───── Given information

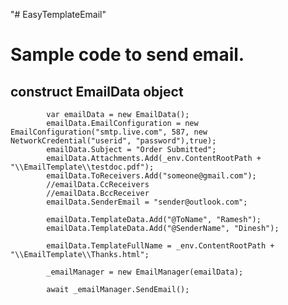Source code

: "# EasyTemplateEmail" 
 

 
 # Sample code to send email.
 
 ##       construct EmailData object 
            var emailData = new EmailData();
            emailData.EmailConfiguration = new EmailConfiguration("smtp.live.com", 587, new NetworkCredential("userid", "password"),true);
            emailData.Subject = "Order Submitted";
            emailData.Attachments.Add(_env.ContentRootPath + "\\EmailTemplate\\testdoc.pdf");
            emailData.ToReceivers.Add("someone@gmail.com");
            //emailData.CcReceivers
            //emailData.BccReceiver
            emailData.SenderEmail = "sender@outlook.com";

            emailData.TemplateData.Add("@ToName", "Ramesh");
            emailData.TemplateData.Add("@SenderName", "Dinesh");
            
            emailData.TemplateFullName = _env.ContentRootPath + "\\EmailTemplate\\Thanks.html";
            
            _emailManager = new EmailManager(emailData);

            await _emailManager.SendEmail();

──────────

Exercise description: Find the number of lines above that hold the word "EmailTemplate", then write that number by itself.

Task result: 2